Is the labour market recovery running out of steam?

Nigel Meager, director of the Institute for Employment Studies, comments on today's ONS Labour Market Statistics:

“The latest labour market figures from ONS report continued improvement on most of the main indicators, showing that the labour market recovery is continuing in the UK. There are, however, some changes in the speed and shape of the recovery. So although the employment total has increased, at 37,000, it is the smallest quarterly increase since early 2013. Similarly, although unemployment fell by 58,000, it is the smallest quarterly fall since late summer in 2013. Further, within the overall unemployment total, the numbers of young people (aged 16-24) who are unemployed has increased by 30,000 over the last quarter. Until now, youth unemployment had fallen steadily for two years. Similarly, economic inactivity (working-age people outside the labour market altogether) had also been falling, but the latest quarter recorded an increase in 66,000 over the quarter.

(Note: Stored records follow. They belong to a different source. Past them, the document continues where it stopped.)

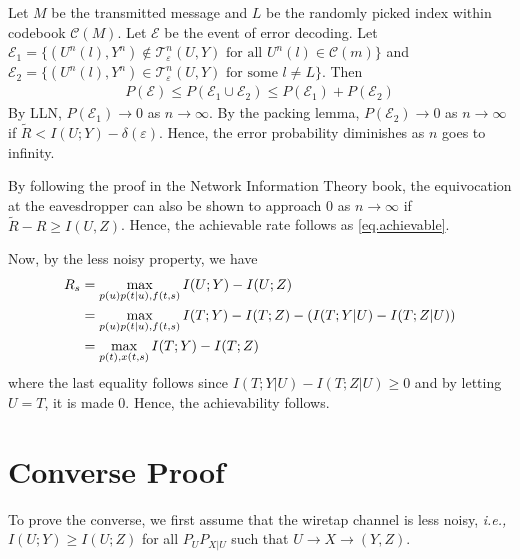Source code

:\documentclass[12pt, Draft, onecolumn]{IEEEtran}
\def\ie{{\it i.e., }}
\def\calC{{\mathcal{C}}}
\def\calE{{\mathcal{E}}}
\def\calT{{\mathcal{T}}}
\begin{document}
Let $M$ be the transmitted message and $L$ be the randomly picked index within codebook $\calC(M)$. Let $\calE$ be the event of error decoding. Let $\calE_1=\{(U^n(l), Y^n)\notin\calT^n_{\varepsilon}(U,Y) \text{ for all $U^n(l)\in \calC(m)$}\}$ and $\calE_2=\{(U^n(l), Y^n)\in\calT^n_{\varepsilon}(U,Y) \text{ for some $l\neq L$}\}$. Then
\begin{align*}
P(\calE)\leq P(\calE_1\cup\calE_2) \leq P(\calE_1)+P(\calE_2)
\end{align*}
By LLN, $P(\calE_1)\rightarrow 0$ as $n\rightarrow \infty$. By the packing lemma, $P(\calE_2)\rightarrow 0$ as $n\rightarrow \infty$ if $\tilde{R}<I(U;Y)-\delta(\varepsilon)$. Hence, the error probability diminishes as $n$ goes to infinity.

By following the proof in the Network Information Theory book, the equivocation at the eavesdropper can also be shown to approach $0$ as $n\rightarrow \infty$ if $\tilde{R}-R\geq I(U,Z)$. Hence, the achievable rate follows as \eqref{eq.achievable}.

Now, by the less noisy property, we have
\begin{align}
R_s &= \max_{p(u)p(t|u),f(t,s)} I(U;Y)-I(U;Z)\notag\\
&= \max_{p(u)p(t|u),f(t,s)} I(T;Y)-I(T;Z)-(I(T;Y|U)-I(T;Z|U))\notag\\
&= \max_{p(t),x(t,s)} I(T;Y)-I(T;Z)
\end{align}
where the last equality follows since $I(T;Y|U)-I(T;Z|U)\geq 0$ and by letting $U=T$, it is made $0$. Hence, the achievability follows.

\section{Converse Proof}
To prove the converse, we first assume that the wiretap channel is less noisy, \ie $I(U;Y)\geq I(U;Z)$ for all $P_UP_{X|U}$ such that $U\rightarrow X\rightarrow (Y,Z)$.
\end{document}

“On the positive side, the number of unfilled vacancies continues to rise, suggesting that employers’ labour demand remains buoyant. Looking within the overall employment figures it is interesting to note that, for the second month running, employment growth has been mainly among full-time employees, with total hours worked continuing to increase, while both part-time employment and self-employment have fallen. This may mean that as economic growth continues, full-time jobs are now at last beginning to replace some of the ‘under-employment’ which characterised the earlier stages of the recovery.

“Overall it is a mixed picture, and it’s too early on the basis of one month’s figures to ascertain whether the tide has turned and the labour market recovery is stalling, or whether it’s simply moving into a new more stable phase in which under-employment is being converted into full-time jobs. If it’s the latter, then we may expect to see unemployment continuing to fall but rather more slowly than recently.”